On May 8th, the Women’s Ordination Conference joined local DC supporters (and WHIMM) for a Vocations Sunday + Mother’s Day mass and witness, in solidarity with gatherings around the US and online.
Led by three women priests, the community gathered outdoors for an inclusive, spirit-filled service, affirming: Domina Pastor Est! We lifted up the many ways women and non-binary people often take on the symbolic role of shepherds as those who are closest to the people, tending and ministering to their needs, and guiding the church with courage, kindness, and leadership.
Following the service, we marched our way to the Vatican embassy where we read the Vocations Sunday prayer together and sang out a litany of women saints and leaders.
Our witnesses on May 8 served as an important reminder that women, and people of all genders, willingly answer the call to priesthood to care for God’s people in all the messiness and meaning it entails.
Tweet for ordination justice:
In the Ancient Near East, shepherds were, in many cases, the girls in the family, since men did not do such “menial” work. There are prominent Biblical examples of this – both Zipporah (Moses’ wife) and Rachel (Jacob’s wife) are named as shepherds, and they meet their husbands at the wells where they water their flocks. Girls, who began this work at the age of eight or ten, would take the flocks into the field each day and bring them back home at night. When Jesus called himself the Good Shepherd, he would have known that his listeners would not simply have thought of middle-aged or older men when he used the title – they would have imagined the young girls they had seen in fields, tending the animals diligently and in practical, messy ways.

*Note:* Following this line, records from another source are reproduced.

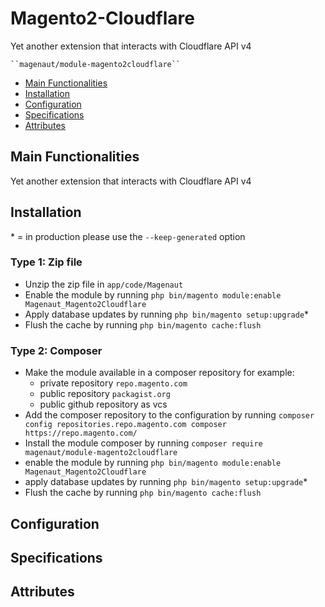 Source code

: # Magento2-Cloudflare
Yet another extension that interacts with Cloudflare API v4

    ``magenaut/module-magento2cloudflare``

 - [Main Functionalities](#markdown-header-main-functionalities)
 - [Installation](#markdown-header-installation)
 - [Configuration](#markdown-header-configuration)
 - [Specifications](#markdown-header-specifications)
 - [Attributes](#markdown-header-attributes)


## Main Functionalities
Yet another extension that interacts with Cloudflare API v4

## Installation
\* = in production please use the `--keep-generated` option

### Type 1: Zip file

 - Unzip the zip file in `app/code/Magenaut`
 - Enable the module by running `php bin/magento module:enable Magenaut_Magento2Cloudflare`
 - Apply database updates by running `php bin/magento setup:upgrade`\*
 - Flush the cache by running `php bin/magento cache:flush`

### Type 2: Composer

 - Make the module available in a composer repository for example:
    - private repository `repo.magento.com`
    - public repository `packagist.org`
    - public github repository as vcs
 - Add the composer repository to the configuration by running `composer config repositories.repo.magento.com composer https://repo.magento.com/`
 - Install the module composer by running `composer require magenaut/module-magento2cloudflare`
 - enable the module by running `php bin/magento module:enable Magenaut_Magento2Cloudflare`
 - apply database updates by running `php bin/magento setup:upgrade`\*
 - Flush the cache by running `php bin/magento cache:flush`


## Configuration




## Specifications




## Attributes




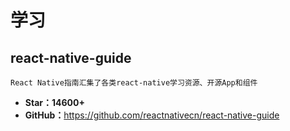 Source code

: # 学习

## react-native-guide

    React Native指南汇集了各类react-native学习资源、开源App和组件

* **Star：14600+**
* **GitHub：**<https://github.com/reactnativecn/react-native-guide>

More about female shepherds in the Ancient Near East:
The Way of a Shepherd by Beulah Wood: “Possibly half the shepherds in Jesus’ day were women, and probably half the shepherds of the world today, too, are women. I am one of them.”

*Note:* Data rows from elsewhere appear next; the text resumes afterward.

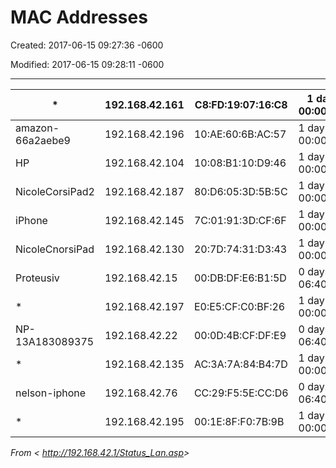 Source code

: # MAC Addresses

Created: 2017-06-15 09:27:36 -0600

Modified: 2017-06-15 09:28:11 -0600

---

| *               | 192.168.42.161 | <span class="underline">C8:FD:19:07:16:C8</span> | 1 day 00:00:00  |
|--------------------|-----------------|--------------------|----------------|
| amazon-66a2aebe9 | 192.168.42.196 | <span class="underline">10:AE:60:6B:AC:57</span> | 1 day 00:00:00  |
| HP               | 192.168.42.104 | <span class="underline">10:08:B1:10:D9:46</span> | 1 day 00:00:00  |
| NicoleCorsiPad2  | 192.168.42.187 | <span class="underline">80:D6:05:3D:5B:5C</span> | 1 day 00:00:00  |
| iPhone           | 192.168.42.145 | <span class="underline">7C:01:91:3D:CF:6F</span> | 1 day 00:00:00  |
| NicoleCnorsiPad  | 192.168.42.130 | <span class="underline">20:7D:74:31:D3:43</span> | 1 day 00:00:00  |
| Proteusiv        | 192.168.42.15  | <span class="underline">00:DB:DF:E6:B1:5D</span> | 0 days 06:40:00 |
| *               | 192.168.42.197 | <span class="underline">E0:E5:CF:C0:BF:26</span> | 1 day 00:00:00  |
| NP-13A183089375  | 192.168.42.22  | <span class="underline">00:0D:4B:CF:DF:E9</span> | 0 days 06:40:00 |
| *               | 192.168.42.135 | <span class="underline">AC:3A:7A:84:B4:7D</span> | 1 day 00:00:00  |
| nelson-iphone    | 192.168.42.76  | <span class="underline">CC:29:F5:5E:CC:D6</span> | 0 days 06:40:00 |
| *               | 192.168.42.195 | <span class="underline">00:1E:8F:F0:7B:9B</span> | 1 day 00:00:00  |

*From < <http://192.168.42.1/Status_Lan.asp>>*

Women From the Book: Life as a Shepherdess: “Tending the family herd was reserved primarily for girls, and they continued this work until married at age fifteen or sixteen.”

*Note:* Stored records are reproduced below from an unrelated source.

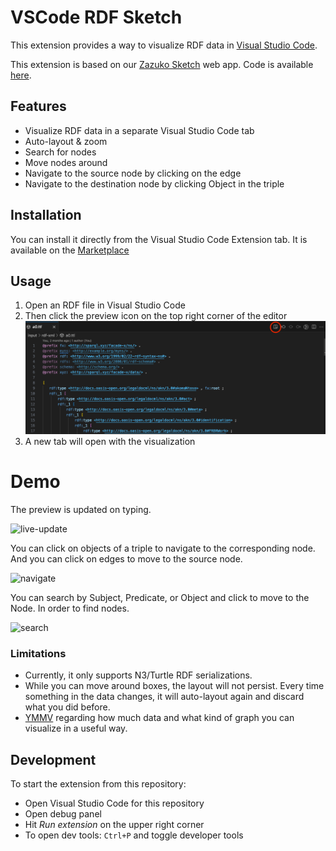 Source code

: # VSCode RDF Sketch

This extension provides a way to visualize RDF data in [Visual Studio Code](https://code.visualstudio.com).

This extension is based on our [Zazuko Sketch](https://sketch.zazuko.com/) web app. Code is available [here](https://github.com/zazuko/rdf-sketch).

## Features

* Visualize RDF data in a separate Visual Studio Code tab
* Auto-layout & zoom
* Search for nodes
* Move nodes around
* Navigate to the source node by clicking on the edge
* Navigate to the destination node by clicking Object in the triple

## Installation

You can install it directly from the Visual Studio Code Extension tab. It is available on the [Marketplace](https://marketplace.visualstudio.com/items?itemName=Zazuko.vscode-rdf-sketch)

## Usage

1. Open an RDF file in Visual Studio Code
2. Then click the preview icon on the top right corner of the editor ![Preview Button](images/preview-button.png)
3. A new tab will open with the visualization 

# Demo
The preview is updated on typing.

![live-update](https://github.com/user-attachments/assets/000f9413-921a-41db-b32c-a61c1e7bb635)

You can click on objects of a triple to navigate to the corresponding node. And you can click on edges to move to the source node. 

![navigate](https://github.com/user-attachments/assets/f2804dbd-2fa0-4361-8cb8-d867443a6cdb)

You can search by Subject, Predicate, or Object and click to move to the Node. In order to find nodes.

![search](https://github.com/user-attachments/assets/dbf29e5e-f4ea-4040-9aa7-5f6f42ff30f7)

### Limitations

* Currently, it only supports N3/Turtle RDF serializations.
* While you can move around boxes, the layout will not persist. Every time something in the data changes, it will auto-layout again and discard what you did before.
* [YMMV](https://www.urbandictionary.com/define.php?term=ymmv) regarding how much data and what kind of graph you can visualize in a useful way.

## Development

To start the extension from this repository:

- Open Visual Studio Code for this repository
- Open debug panel
- Hit *Run extension* on the upper right corner
- To open dev tools: `Ctrl+P` and toggle developer tools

Shepherds in the Field: “In reality in the Middle East, almost all the shepherding is done by very young children, most of them girls. In the Middle Eastern culture, the men do very little of the menial work.”
Dave Adamson: “On a trip to the Holy Land, I had the chance to meet a shepherd herding her sheep. Yes, I said “her”, because in the Middle East, shepherds are culturally most often the young girls of the family—unless there are no daughters, in which case it falls to the youngest son (like David). As I approached the flock—and especially the lamb in this image—the smell was overpowering, even from a distance. In the first century, this smell marked a shepherd as an outcast.”
Women, and people of all genders, willingly answer the call to priesthood to care for God’s people in all the messiness and meaning it entails. Let’s continue pray for vocations to a renewed priesthood for all genders on Vocations Sunday and every day.